Daha baba ocağındayken alır dini ve milli hassasiyetlerini. Ahlaki değerleri ve idealizmini. BU ilk mektepte atılan tohumlar gün olup çatladığında “İslam Şairi” ve “İstiklal Şairi” Akif olup dal budak verecek, çiçeğe duracaktır.

Bir halk adamıdır Akif. İçinde yaşadığı toplumu gözlemlemiş, sorularını incelemiş ve o nefis “manzum şiir” tarzı ile hikayeleştirmiştir. Realizmin en güzel şekillendiği bu toplumcu şiirlerinde Akif durumu tespit etmiş ve çizimleri için kafa yormuştur. “Seyfi Baba”’da fakirliğin, yaşlılığın acziyetini; “Küfe”de mağdur bir çocuğun ezikliğini tüm yüreğimizle hissederiz. Canlı betimlemeleri ile bizi bugünden alır o devrin zor, sıkıntılı atmosferine taşır şair kudretiyle. Yüreğimizin bir yerlerini titretir ve gözlerimizi buğulandırır…

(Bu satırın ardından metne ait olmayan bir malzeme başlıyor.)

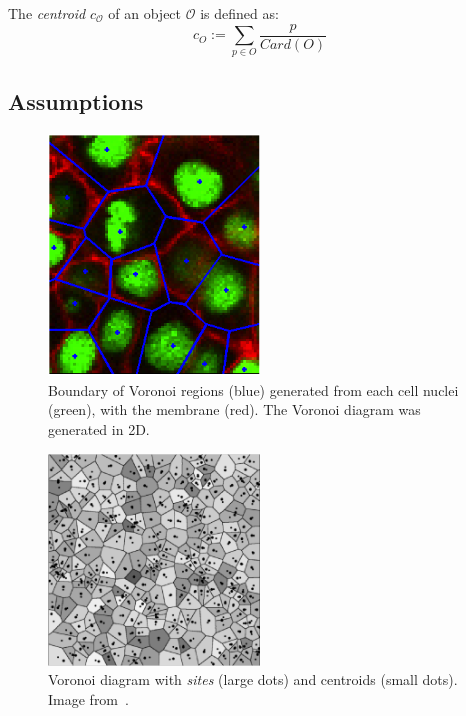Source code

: The \emph{centroid} \({c_\mathcal{O}}\) of an object \({\mathcal{O}}\) is defined as:
\[
c_O :=  \sum_{p \in {O}} \frac{p}{Card(O)}
\]


\subsection{Assumptions}

\begin{figure}[h]
\begin{center}
\leavevmode
\includegraphics[width=0.5\textwidth]{pictures/voronoiExample2D}
\end{center}
\caption{Boundary of Voronoi regions (blue) generated from each cell nuclei (green), with the membrane (red). The Voronoi  diagram was generated in 2D.}
\label{fig:voronoiExample2D}
\end{figure}

\begin{figure}[h]
\begin{center}
\leavevmode
\includegraphics[width=0.5\textwidth]{pictures/centroidVoronoi}
\end{center}
\caption{Voronoi diagram with \emph{sites} (large dots) and centroids (small dots). Image from~\cite{Secord02randommarks}.}
\label{fig:centroidVoronoi}
\end{figure}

Aynı dönem şairleri içinde manzum hikaye yazan Fikret’te fakir,ağlayan çocuk teması rahatsızlık veren susturulması gereken bir gerekliliktir. Ama en güzeli Akif’te bu şiir konusu değil, yaşamın ta kendisidir. Vefa kahramanı Akif bayraktarlık mektebinde arkadaşının ölümü üzerine ona 20 yıl önce verdiği sözü unutmamış, onun eşi ve iki çocuğuna o kıt kanaat maaşı ile bakarak dizelerindeki yüce gönüllülüğü hayata geçirmiştir.

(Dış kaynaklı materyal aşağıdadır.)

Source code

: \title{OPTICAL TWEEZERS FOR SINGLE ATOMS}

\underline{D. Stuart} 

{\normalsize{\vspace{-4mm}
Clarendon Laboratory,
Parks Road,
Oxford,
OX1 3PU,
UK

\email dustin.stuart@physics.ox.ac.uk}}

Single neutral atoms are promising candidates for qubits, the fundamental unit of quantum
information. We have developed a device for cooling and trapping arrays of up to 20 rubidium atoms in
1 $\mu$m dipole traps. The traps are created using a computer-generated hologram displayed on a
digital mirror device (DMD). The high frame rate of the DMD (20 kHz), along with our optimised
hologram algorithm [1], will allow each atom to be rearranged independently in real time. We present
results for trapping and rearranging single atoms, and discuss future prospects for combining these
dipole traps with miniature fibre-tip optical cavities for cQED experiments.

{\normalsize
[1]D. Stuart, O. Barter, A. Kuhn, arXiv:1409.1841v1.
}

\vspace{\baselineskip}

Bir Türkçe aşığıdır Akif: Döneminde Servet-i Fünun şairlerinin ağır, ağdalı diline karşın o gün şartlarına göre sade yazmaya gayret etmiş halkın kullandığı atasözü, deyim tabir gerekirse argodan da kullanmaya özen göstermiştir. Fransızcayı, Arapça, Farsçayı çeviri yapacak kadar iyi bilmesine rağmen “Pardon çıkalı eşeklik mübah oldu.” Diyecek kadar dil milliyetçisidir.
Türkçeyi aruza en başarılı bir şekilde uygulayan nadir şairlerden birisidir.
Halkın yaşamına ve diline uzak durmayan Akif gerektiğinde halka ait mani, türkü hatta hurafelerden de yararlanır. Yanlışları eleştirir, güzel söyleyişten inmemiştir. “Hele Kur-an: Bunu hakkıyla bilin: Ne mezarlıkta okunmak, ne de fal bakmak için ! demiştir.

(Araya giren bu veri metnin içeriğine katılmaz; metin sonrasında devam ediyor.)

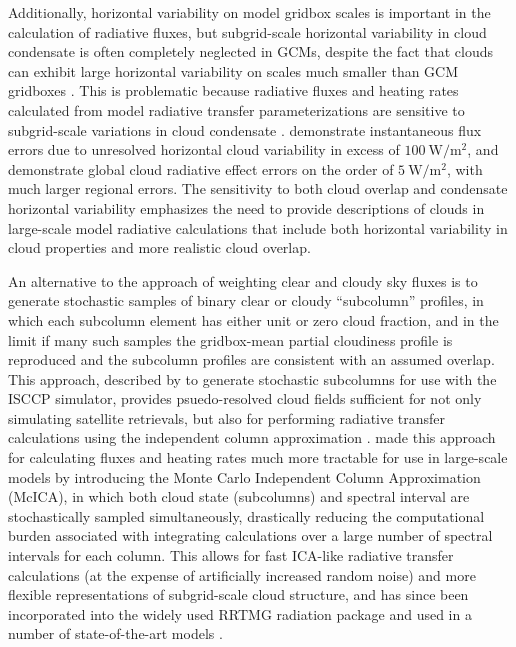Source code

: Additionally, horizontal variability on model gridbox scales is
important in the calculation of radiative fluxes, but subgrid-scale
horizontal variability in cloud condensate is often completely neglected
in GCMs, despite the fact that clouds can exhibit large horizontal
variability on scales much smaller than GCM gridboxes
\citep[e.g.,][]{stephens_and_platt_1987}. This is problematic because
radiative fluxes and heating rates calculated from model radiative
transfer parameterizations are sensitive to subgrid-scale variations in
cloud condensate
\citep[e.g.,][]{barker_et_al_1999, wu_and_liang_2005, oreopoulos_et_al_2012}.
\citet{barker_et_al_1999} demonstrate instantaneous flux errors due to
unresolved horizontal cloud variability in excess of
\(100~\textrm{W}/\textrm{m}^2\), and \citet{oreopoulos_et_al_2012}
demonstrate global cloud radiative effect errors on the order of
\(5~\textrm{W}/\textrm{m}^2\), with much larger regional errors. The
sensitivity to both cloud overlap and condensate horizontal variability
emphasizes the need to provide descriptions of clouds in large-scale
model radiative calculations that include both horizontal variability in
cloud properties and more realistic cloud overlap.

An alternative to the approach of weighting clear and cloudy sky fluxes
is to generate stochastic samples of binary clear or cloudy
``subcolumn'' profiles, in which each subcolumn element has either unit
or zero cloud fraction, and in the limit if many such samples the
gridbox-mean partial cloudiness profile is reproduced and the subcolumn
profiles are consistent with an assumed overlap. This approach,
described by \citet{klein_and_jakob_1999} to generate stochastic
subcolumns for use with the ISCCP simulator, provides psuedo-resolved
cloud fields sufficient for not only simulating satellite retrievals,
but also for performing radiative transfer calculations using the
independent column approximation \citep[ICA;][]{cahalan_et_al_1994}.
\citet{pincus_et_al_2003} made this approach for calculating fluxes and
heating rates much more tractable for use in large-scale models by
introducing the Monte Carlo Independent Column Approximation (McICA), in
which both cloud state (subcolumns) and spectral interval are
stochastically sampled simultaneously, drastically reducing the
computational burden associated with integrating calculations over a
large number of spectral intervals for each column. This allows for fast
ICA-like radiative transfer calculations (at the expense of artificially
increased random noise) and more flexible representations of
subgrid-scale cloud structure, and has since been incorporated into the
widely used RRTMG radiation package and used in a number of
state-of-the-art models
\citep{iacono_et_al_2008, von_salzen_et_al_2012, neale_et_al_2010a, neale_et_al_2010b, donner_et_al_2011, hogan_et_al_2014}.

Onun dizelerinde Köroğlu Bolu Beyi’ne kafa tutar. Kerem ile Aslı, Ferhat ile Şirinin aşkı teremmüm eder.
“Firaklıdır Kerem’in “of” der demez yanışı. Fakat şu “ah minel aşk’a kim durur karşı. Halkın fıkraları da Akif’in dizelerinde parıldar:
Kurt uzaktan bakar , dalgın görürmüş merkebi,
Saldırmış ansızın yaydan boşanmış ok gibi
Lakin , aşk olsun ki aldırmaz da otlarmış eşek
Sanki tavşanmış gelen yahut kılıksız köstebek
Kar sayarmış bir tutam ol fazla olsun yutmayı
Hasım derken çullanırmış yutmadan son lokmayı

Sözün özü Mehmet Akif “Türk” olmanın “köylü” olmakla küçümsendiğini, batılaşmanın kendi halkından utanacak bir tuhaflıkla anlaşıldığı dönemde , tüm anonim ve bilinen edebi mirasına sahip çıkmış ve şiirlerinde yüceleştirmiştir.
Akif mizah adamıdır. Şiirlerinde zaman zaman kullandığı mizahi yaklaşım kişiliğinin bir parçasıdır. Çocukluğunda babası ”büyük adam” olmasını annesi de “paşa” olmasını arzu eder. Yıllar sonra koca şair şöyle der: Adamlığı geçtik! Paşalık olsun nerde ?

Aynı zamanda da hazır cevaptır. Baytarlığı ile alay etmek isteyen bir zat sorar:
Siz baytardınız değil mi ?
Akif cevap verir: Evet bir yeriniz mi ağrıyordu ?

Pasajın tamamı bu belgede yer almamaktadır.